(Source texts of formatted documents)
——

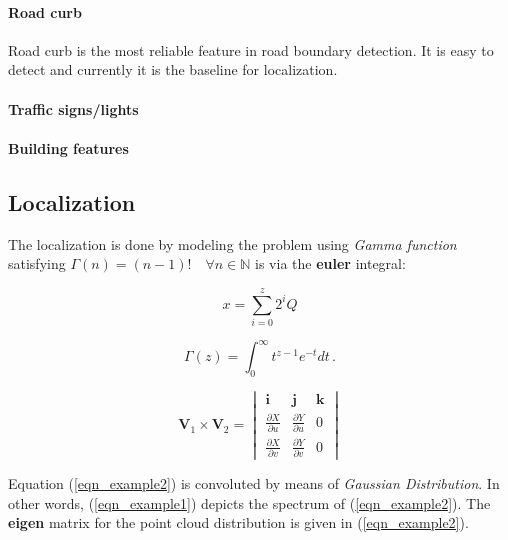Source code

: \documentclass[10 pt,letterpaper,conference]{IEEEtran}
\begin{document}
\paragraph{Road curb}\label{road-curb}

Road curb is the most reliable feature in road boundary detection. It is
easy to detect and currently it is the baseline for localization.

\paragraph{Traffic signs/lights}\label{traffic-signslights}

\paragraph{Building features}\label{building-features}

\subsection{Localization}\label{localization}

The localization is done by modeling the problem using \emph{Gamma
function} satisfying \(\Gamma(n) = (n-1)!\quad\forall n\in\mathbb N\) is
via the \textbf{euler} integral:

\begin{equation}
\label{eqn_example1}
x = \sum\limits_{i=0}^{z} 2^{i}Q
\end{equation}

\begin{equation}
\label{eqn_example2}
\Gamma(z) = \int_0^\infty t^{z-1}e^{-t}dt\,.
\end{equation}

\begin{equation}
\label{eqn_example3}
\mathbf{V}_1 \times \mathbf{V}_2 =  \begin{vmatrix}
\mathbf{i} & \mathbf{j} & \mathbf{k} \\
\frac{\partial X}{\partial u} &  \frac{\partial Y}{\partial u} & 0 \\
\frac{\partial X}{\partial v} & \frac{\partial Y}{\partial v} & 0
\end{vmatrix}
\end{equation}

Equation (\ref{eqn_example2}) is convoluted by means of \emph{Gaussian
Distribution}. In other words, (\ref{eqn_example1}) depicts the spectrum
of (\ref{eqn_example2}). The \textbf{eigen }matrix for the point cloud
distribution is given in (\ref{eqn_example2}).
\end{document}
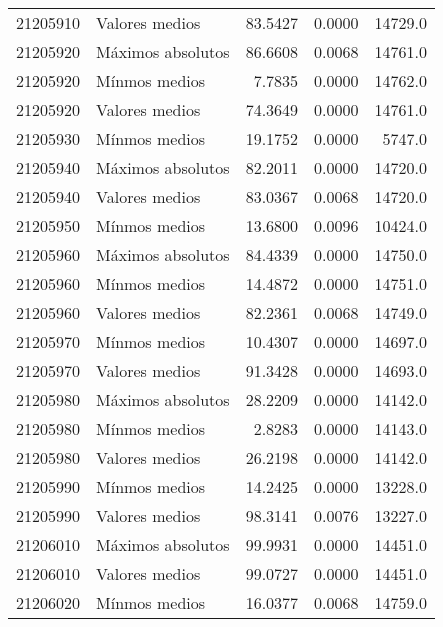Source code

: \begin{longtable}{llrrr}
 21205910 &     Valores medios &       83.5427 &         0.0000 &         14729.0 \\
 21205920 &  Máximos absolutos &       86.6608 &         0.0068 &         14761.0 \\
 21205920 &      Mínmos medios &        7.7835 &         0.0000 &         14762.0 \\
 21205920 &     Valores medios &       74.3649 &         0.0000 &         14761.0 \\
 21205930 &      Mínmos medios &       19.1752 &         0.0000 &          5747.0 \\
 21205940 &  Máximos absolutos &       82.2011 &         0.0000 &         14720.0 \\
 21205940 &     Valores medios &       83.0367 &         0.0068 &         14720.0 \\
 21205950 &      Mínmos medios &       13.6800 &         0.0096 &         10424.0 \\
 21205960 &  Máximos absolutos &       84.4339 &         0.0000 &         14750.0 \\
 21205960 &      Mínmos medios &       14.4872 &         0.0000 &         14751.0 \\
 21205960 &     Valores medios &       82.2361 &         0.0068 &         14749.0 \\
 21205970 &      Mínmos medios &       10.4307 &         0.0000 &         14697.0 \\
 21205970 &     Valores medios &       91.3428 &         0.0000 &         14693.0 \\
 21205980 &  Máximos absolutos &       28.2209 &         0.0000 &         14142.0 \\
 21205980 &      Mínmos medios &        2.8283 &         0.0000 &         14143.0 \\
 21205980 &     Valores medios &       26.2198 &         0.0000 &         14142.0 \\
 21205990 &      Mínmos medios &       14.2425 &         0.0000 &         13228.0 \\
 21205990 &     Valores medios &       98.3141 &         0.0076 &         13227.0 \\
 21206010 &  Máximos absolutos &       99.9931 &         0.0000 &         14451.0 \\
 21206010 &     Valores medios &       99.0727 &         0.0000 &         14451.0 \\
 21206020 &      Mínmos medios &       16.0377 &         0.0068 &         14759.0 \\

\end{longtable}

——

Requirement
Search the entries for the word "mathbf" and copy every line that holds it.

Exercise answer
\mathbf{V}_1 \times \mathbf{V}_2 =  \begin{vmatrix}
\mathbf{i} & \mathbf{j} & \mathbf{k} \\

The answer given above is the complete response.